Biopharmaceutical industry adoption of digital manufacturing techniques—those in which process data is used to model and control processes—has increased in recent years.
According to analysis by PwC, emerging challenges like globalization, supply chain complexity, price, and cost pressure have helped the biopharmaceutical industry overcome its previous reluctance and embrace innovation. Similarly, Bain & Co says cost pressure has prompted industry to invest in digital manufacturing.
These views are shared by Véronique Chotteau, PhD, of Sweden’s Royal Institute of Technology (KTH) cell technology group, who says biopharma adoption of digital manufacturing is accelerating.
“There is a clear movement towards digitalization in the biopharmaceutical industry,” according to Chotteau, who coordinates an EU project developing in-line sensors and high-throughput miniaturized bioreactors for industrial use.

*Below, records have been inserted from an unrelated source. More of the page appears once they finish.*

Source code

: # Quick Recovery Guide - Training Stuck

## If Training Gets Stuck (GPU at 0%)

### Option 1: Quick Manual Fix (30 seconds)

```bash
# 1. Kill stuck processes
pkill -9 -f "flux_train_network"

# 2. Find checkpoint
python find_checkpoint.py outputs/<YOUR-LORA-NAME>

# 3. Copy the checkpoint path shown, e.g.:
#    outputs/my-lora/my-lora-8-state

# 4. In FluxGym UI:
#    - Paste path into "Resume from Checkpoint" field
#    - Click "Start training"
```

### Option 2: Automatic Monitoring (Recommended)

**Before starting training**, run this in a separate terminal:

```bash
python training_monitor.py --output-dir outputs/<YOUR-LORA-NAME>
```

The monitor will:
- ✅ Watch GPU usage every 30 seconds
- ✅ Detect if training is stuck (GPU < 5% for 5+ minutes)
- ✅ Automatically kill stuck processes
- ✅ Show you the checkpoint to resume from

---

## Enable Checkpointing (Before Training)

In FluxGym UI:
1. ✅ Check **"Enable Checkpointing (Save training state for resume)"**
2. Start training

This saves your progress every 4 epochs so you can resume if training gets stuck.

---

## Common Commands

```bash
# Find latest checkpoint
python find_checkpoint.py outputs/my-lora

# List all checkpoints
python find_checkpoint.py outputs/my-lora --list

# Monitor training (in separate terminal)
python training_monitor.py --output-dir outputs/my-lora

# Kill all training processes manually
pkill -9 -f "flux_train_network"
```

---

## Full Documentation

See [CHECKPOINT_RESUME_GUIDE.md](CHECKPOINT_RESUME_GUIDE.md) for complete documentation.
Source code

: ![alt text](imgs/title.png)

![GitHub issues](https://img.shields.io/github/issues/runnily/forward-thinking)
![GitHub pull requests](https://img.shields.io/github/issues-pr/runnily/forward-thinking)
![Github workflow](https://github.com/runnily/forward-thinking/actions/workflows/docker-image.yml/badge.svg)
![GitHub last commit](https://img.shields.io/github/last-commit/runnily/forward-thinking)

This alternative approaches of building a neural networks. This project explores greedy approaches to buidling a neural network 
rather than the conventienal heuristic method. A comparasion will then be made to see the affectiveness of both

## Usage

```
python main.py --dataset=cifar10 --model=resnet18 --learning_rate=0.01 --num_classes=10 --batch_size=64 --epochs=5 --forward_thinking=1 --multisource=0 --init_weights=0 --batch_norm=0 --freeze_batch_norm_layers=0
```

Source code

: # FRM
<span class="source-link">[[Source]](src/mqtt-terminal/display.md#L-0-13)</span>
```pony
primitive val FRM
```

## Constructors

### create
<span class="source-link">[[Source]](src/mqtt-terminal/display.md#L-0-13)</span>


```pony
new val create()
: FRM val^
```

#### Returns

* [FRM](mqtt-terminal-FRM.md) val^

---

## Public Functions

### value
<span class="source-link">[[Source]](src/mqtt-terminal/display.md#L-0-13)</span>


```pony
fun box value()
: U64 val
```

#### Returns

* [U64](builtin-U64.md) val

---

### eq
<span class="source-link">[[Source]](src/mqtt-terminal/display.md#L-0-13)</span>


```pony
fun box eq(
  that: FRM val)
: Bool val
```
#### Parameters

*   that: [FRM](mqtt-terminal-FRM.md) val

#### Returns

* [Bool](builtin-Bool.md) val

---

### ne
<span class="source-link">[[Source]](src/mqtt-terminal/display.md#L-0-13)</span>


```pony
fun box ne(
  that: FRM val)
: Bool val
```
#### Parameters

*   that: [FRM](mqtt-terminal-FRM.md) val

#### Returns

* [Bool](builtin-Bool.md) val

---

“The range of applications for digitalization within bioprocessing is very large, stretching from Internet of Things (IoT), cloud and database handling, to automation and systems based on mathematical model.”
And the change is being driven by large pharma companies willing to invest in the necessary infrastructure, Chotteau adds, citing AstraZeneca’s use of digitization and lean manufacturing at its facility in Södertälje, Sweden, as an example.
This new found willingness to invest in innovative manufacturing technologies reflects the emergence of a new generation of executives who understand their benefits, Chotteau says.
“Manufacturing of biologics relies on cells, nowadays often mammalian cells, which are both complex and have an inherent variability. Facing this complexity, the field has traditionally relied on human surveillance supported by redundancy. However, due to a combination of improved technology and generation shift, this is now changing,” she points out.
“Two or three decades ago, today’s leaders deciding on investments and technical focus in companies, were PhD students either working with sensors, mathematical models, and feedback control, which became Process Analytical Technology (PAT), or AI.
“These technologies have also evolved a lot, which make them attractive today and near to offering solutions.”
Chotteau, who is also director of the KTH’s Competence Centre for Advanced Bioproduction by Continuous Processing (AdBIOPRO), says the move away from batch-mode production is another factor.
“Continuous bioprocesses, not to mention perfusion process, are obviously now a rising interest, with support from FDA and EMA,” she tells GEN. The need for on/in-line monitoring, mathematical models, and feedback control for these processes is much larger than legacy batch operation, which is also a motor for increased PAT and this type of approach.”
Expertise
Staff with experience will also play a role in helping industry maintain its digital momentum, according to Johan Rockberg, PhD, associate professor in antibody engineering and directed evolution at the KTH Royal Institute of Technology. Currently, Rockberg says, there is a shortage of digital manufacturing expertise with knowledge often siloed rather being shared between different scientific disciplines.
“This means that industry is struggling to find talent and needs also to arrange a puzzle of disciplines to cover all its needs. There is greater need mobility between the sectors, in particular for addressing needs in manufacturing of cell and gene therapy products,” he explains.
Addressing the shortfall will require support from academia, according to Rockberg, who suggests that universities are yet to fully adapt education programs to the digital needs of the industry.
“To date the volume of students [seeking education in digital biopharmaceutical manufacturing] has not been large, which means as well that it is not often prioritized,” he continues. “Another aspect is that academic research in bioprocessing worldwide is rather limited due to funding policy, although this has been slightly better since a couple of years, and this means as well that the number of high educated people in bioprocessing is rather low.”